### AIM OF THE EXERCISE
Produce a verbatim transcript of the entries below, excluding pictures.

### Saved entries

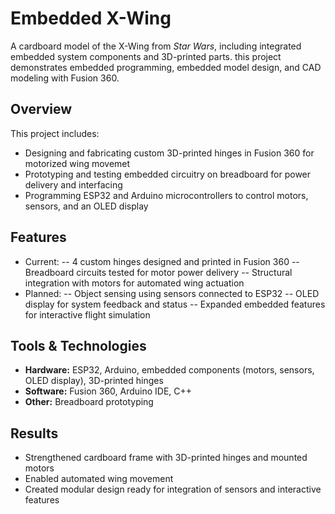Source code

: # Embedded X-Wing

A cardboard model of the X-Wing from *Star Wars*, including integrated embedded system components and 3D-printed parts. this project demonstrates embedded programming, embedded model design, and CAD modeling with Fusion 360.

## Overview
This project includes:
- Designing and fabricating custom 3D-printed hinges in Fusion 360 for motorized wing movemet
- Prototyping and testing embedded circuitry on breadboard for power delivery and interfacing
- Programming ESP32 and Arduino microcontrollers to control motors, sensors, and an OLED display

## Features
- Current:
-- 4 custom hinges designed and printed in Fusion 360
-- Breadboard circuits tested for motor power delivery
-- Structural integration with motors for automated wing actuation
- Planned:
-- Object sensing using sensors connected to ESP32
-- OLED display for system feedback and status
-- Expanded embedded features for interactive flight simulation

## Tools & Technologies
- **Hardware:** ESP32, Arduino, embedded components (motors, sensors, OLED display), 3D-printed hinges
- **Software:** Fusion 360, Arduino IDE, C++
- **Other:** Breadboard prototyping

## Results
- Strengthened cardboard frame with 3D-printed hinges and mounted motors
- Enabled automated wing movement
- Created modular design ready for integration of sensors and interactive features
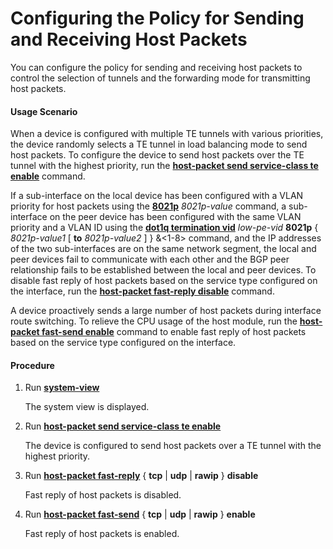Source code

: Configuring the Policy for Sending and Receiving Host Packets
=============================================================

You can configure the policy for sending and receiving host packets to control the selection of tunnels and the forwarding mode for transmitting host packets.

#### Usage Scenario

When a device is configured with multiple TE tunnels with various priorities, the device randomly selects a TE tunnel in load balancing mode to send host packets. To configure the device to send host packets over the TE tunnel with the highest priority, run the [**host-packet send service-class te enable**](cmdqueryname=host-packet+send+service-class+te+enable) command.

If a sub-interface on the local device has been configured with a VLAN priority for host packets using the [**8021p**](cmdqueryname=8021p) *8021p-value* command, a sub-interface on the peer device has been configured with the same VLAN priority and a VLAN ID using the [**dot1q termination vid**](cmdqueryname=dot1q+termination+vid+8021p+to) *low-pe-vid* **8021p** { *8021p-value1* [ **to** *8021p-value2* ] } &<1-8> command, and the IP addresses of the two sub-interfaces are on the same network segment, the local and peer devices fail to communicate with each other and the BGP peer relationship fails to be established between the local and peer devices. To disable fast reply of host packets based on the service type configured on the interface, run the [**host-packet fast-reply disable**](cmdqueryname=host-packet+fast-reply+disable) command.

A device proactively sends a large number of host packets during interface route switching. To relieve the CPU usage of the host module, run the [**host-packet fast-send enable**](cmdqueryname=host-packet+fast-send+enable) command to enable fast reply of host packets based on the service type configured on the interface.


#### Procedure

1. Run [**system-view**](cmdqueryname=system-view)
   
   
   
   The system view is displayed.
2. Run [**host-packet send service-class te enable**](cmdqueryname=host-packet+send+service-class+te+enable)
   
   
   
   The device is configured to send host packets over a TE tunnel with the highest priority.
3. Run [**host-packet fast-reply**](cmdqueryname=host-packet+fast-reply+tcp+udp+rawip+disable) { **tcp** | **udp** | **rawip** } **disable**
   
   
   
   Fast reply of host packets is disabled.
4. Run [**host-packet fast-send**](cmdqueryname=host-packet+fast-send+tcp+udp+rawip+enable) { **tcp** | **udp** | **rawip** } **enable**
   
   
   
   Fast reply of host packets is enabled.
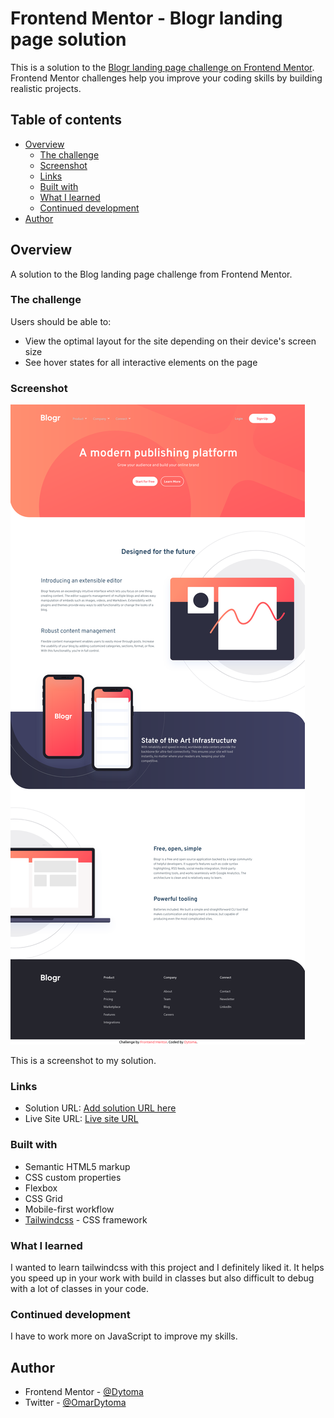 # Frontend Mentor - Blogr landing page solution

This is a solution to the [Blogr landing page challenge on Frontend Mentor](https://www.frontendmentor.io/challenges/blogr-landing-page-EX2RLAApP). Frontend Mentor challenges help you improve your coding skills by building realistic projects. 

## Table of contents

- [Overview](#overview)
  - [The challenge](#the-challenge)
  - [Screenshot](#screenshot)
  - [Links](#links)
  - [Built with](#built-with)
  - [What I learned](#what-i-learned)
  - [Continued development](#continued-development)
- [Author](#author)


## Overview

A solution to the Blog landing page challenge from Frontend Mentor.

### The challenge

Users should be able to:

- View the optimal layout for the site depending on their device's screen size
- See hover states for all interactive elements on the page

### Screenshot

![](images/blog-landing-page-edit.png)

This is a screenshot to my solution.


### Links

- Solution URL: [Add solution URL here](https://your-solution-url.com)
- Live Site URL: [Live site URL](https://github.com/Dytoma/blog-landing-page)

### Built with

- Semantic HTML5 markup
- CSS custom properties
- Flexbox
- CSS Grid
- Mobile-first workflow
- [Tailwindcss](https://tailwindcss.com/docs/installation) - CSS framework


### What I learned

I wanted to learn tailwindcss with this project and I definitely liked it. It helps you speed up in your work with build in classes but also difficult to debug with a lot of classes in your code.

### Continued development

I have to work more on JavaScript to improve my skills.

## Author

- Frontend Mentor - [@Dytoma](https://www.frontendmentor.io/profile/Dytoma)
- Twitter - [@OmarDytoma](https://www.twitter.com/OmarDytoma)


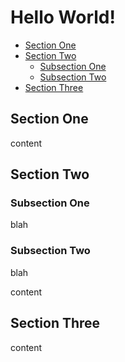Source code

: # Hello World!

<!-- toc start -->

* [Section One](#section-one)
* [Section Two](#section-two)
  * [Subsection One](#subsection-one)
  * [Subsection Two](#subsection-two)
* [Section Three](#section-three)
<!-- toc end -->

<a class="toccer-anchor" name="section-one"></a>
## Section One

content

<a class="toccer-anchor" name="section-two"></a>
## Section Two

<a class="toccer-anchor" name="subsection-one"></a>
### Subsection One

blah

<a class="toccer-anchor" name="subsection-two"></a>
### Subsection Two

blah

content

<a class="toccer-anchor" name="section-three"></a>
## Section Three

content
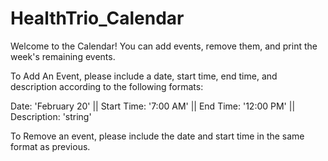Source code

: # HealthTrio_Calendar

Welcome to the Calendar!  You can add events, remove them, and print the week's remaining events.

To Add An Event, please include a date, start time, end time, and description according to the following formats:

Date: 'February 20' || Start Time: '7:00 AM' || End Time: '12:00 PM' || Description: 'string'


To Remove an event, please include the date and start time in the same format as previous.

### EXERCISE RESPONSE
Source code

: # Embedded X-Wing

A cardboard model of the X-Wing from *Star Wars*, including integrated embedded system components and 3D-printed parts. this project demonstrates embedded programming, embedded model design, and CAD modeling with Fusion 360.

## Overview
This project includes:
- Designing and fabricating custom 3D-printed hinges in Fusion 360 for motorized wing movemet
- Prototyping and testing embedded circuitry on breadboard for power delivery and interfacing
- Programming ESP32 and Arduino microcontrollers to control motors, sensors, and an OLED display

## Features
- Current:
-- 4 custom hinges designed and printed in Fusion 360
-- Breadboard circuits tested for motor power delivery
-- Structural integration with motors for automated wing actuation
- Planned:
-- Object sensing using sensors connected to ESP32
-- OLED display for system feedback and status
-- Expanded embedded features for interactive flight simulation

## Tools & Technologies
- **Hardware:** ESP32, Arduino, embedded components (motors, sensors, OLED display), 3D-printed hinges
- **Software:** Fusion 360, Arduino IDE, C++
- **Other:** Breadboard prototyping

## Results
- Strengthened cardboard frame with 3D-printed hinges and mounted motors
- Enabled automated wing movement
- Created modular design ready for integration of sensors and interactive features
Source code

: Configuring the Policy for Sending and Receiving Host Packets
=============================================================

You can configure the policy for sending and receiving host packets to control the selection of tunnels and the forwarding mode for transmitting host packets.

#### Usage Scenario

When a device is configured with multiple TE tunnels with various priorities, the device randomly selects a TE tunnel in load balancing mode to send host packets. To configure the device to send host packets over the TE tunnel with the highest priority, run the [**host-packet send service-class te enable**](cmdqueryname=host-packet+send+service-class+te+enable) command.

If a sub-interface on the local device has been configured with a VLAN priority for host packets using the [**8021p**](cmdqueryname=8021p) *8021p-value* command, a sub-interface on the peer device has been configured with the same VLAN priority and a VLAN ID using the [**dot1q termination vid**](cmdqueryname=dot1q+termination+vid+8021p+to) *low-pe-vid* **8021p** { *8021p-value1* [ **to** *8021p-value2* ] } &<1-8> command, and the IP addresses of the two sub-interfaces are on the same network segment, the local and peer devices fail to communicate with each other and the BGP peer relationship fails to be established between the local and peer devices. To disable fast reply of host packets based on the service type configured on the interface, run the [**host-packet fast-reply disable**](cmdqueryname=host-packet+fast-reply+disable) command.

A device proactively sends a large number of host packets during interface route switching. To relieve the CPU usage of the host module, run the [**host-packet fast-send enable**](cmdqueryname=host-packet+fast-send+enable) command to enable fast reply of host packets based on the service type configured on the interface.


#### Procedure

1. Run [**system-view**](cmdqueryname=system-view)
   
   
   
   The system view is displayed.
2. Run [**host-packet send service-class te enable**](cmdqueryname=host-packet+send+service-class+te+enable)
   
   
   
   The device is configured to send host packets over a TE tunnel with the highest priority.
3. Run [**host-packet fast-reply**](cmdqueryname=host-packet+fast-reply+tcp+udp+rawip+disable) { **tcp** | **udp** | **rawip** } **disable**
   
   
   
   Fast reply of host packets is disabled.
4. Run [**host-packet fast-send**](cmdqueryname=host-packet+fast-send+tcp+udp+rawip+enable) { **tcp** | **udp** | **rawip** } **enable**
   
   
   
   Fast reply of host packets is enabled.
 # Frontend Mentor - Blogr landing page solution

This is a solution to the [Blogr landing page challenge on Frontend Mentor](https://www.frontendmentor.io/challenges/blogr-landing-page-EX2RLAApP). Frontend Mentor challenges help you improve your coding skills by building realistic projects. 

## Table of contents

- [Overview](#overview)
  - [The challenge](#the-challenge)
  - [Screenshot](#screenshot)
  - [Links](#links)
  - [Built with](#built-with)
  - [What I learned](#what-i-learned)
  - [Continued development](#continued-development)
- [Author](#author)


## Overview

A solution to the Blog landing page challenge from Frontend Mentor.

### The challenge

Users should be able to:

- View the optimal layout for the site depending on their device's screen size
- See hover states for all interactive elements on the page

### Screenshot

![](images/blog-landing-page-edit.png)

This is a screenshot to my solution.


### Links

- Solution URL: [Add solution URL here](https://your-solution-url.com)
- Live Site URL: [Live site URL](https://github.com/Dytoma/blog-landing-page)

### Built with

- Semantic HTML5 markup
- CSS custom properties
- Flexbox
- CSS Grid
- Mobile-first workflow
- [Tailwindcss](https://tailwindcss.com/docs/installation) - CSS framework


### What I learned

I wanted to learn tailwindcss with this project and I definitely liked it. It helps you speed up in your work with build in classes but also difficult to debug with a lot of classes in your code.

### Continued development

I have to work more on JavaScript to improve my skills.

## Author

- Frontend Mentor - [@Dytoma](https://www.frontendmentor.io/profile/Dytoma)
- Twitter - [@OmarDytoma](https://www.twitter.com/OmarDytoma)


Source code

: # Hello World!

<!-- toc start -->

* [Section One](#section-one)
* [Section Two](#section-two)
  * [Subsection One](#subsection-one)
  * [Subsection Two](#subsection-two)
* [Section Three](#section-three)
<!-- toc end -->

<a class="toccer-anchor" name="section-one"></a>
## Section One

content

<a class="toccer-anchor" name="section-two"></a>
## Section Two

<a class="toccer-anchor" name="subsection-one"></a>
### Subsection One

blah

<a class="toccer-anchor" name="subsection-two"></a>
### Subsection Two

blah

content

<a class="toccer-anchor" name="section-three"></a>
## Section Three

content
Source code

: # HealthTrio_Calendar

Welcome to the Calendar!  You can add events, remove them, and print the week's remaining events.

To Add An Event, please include a date, start time, end time, and description according to the following formats:

Date: 'February 20' || Start Time: '7:00 AM' || End Time: '12:00 PM' || Description: 'string'


To Remove an event, please include the date and start time in the same format as previous.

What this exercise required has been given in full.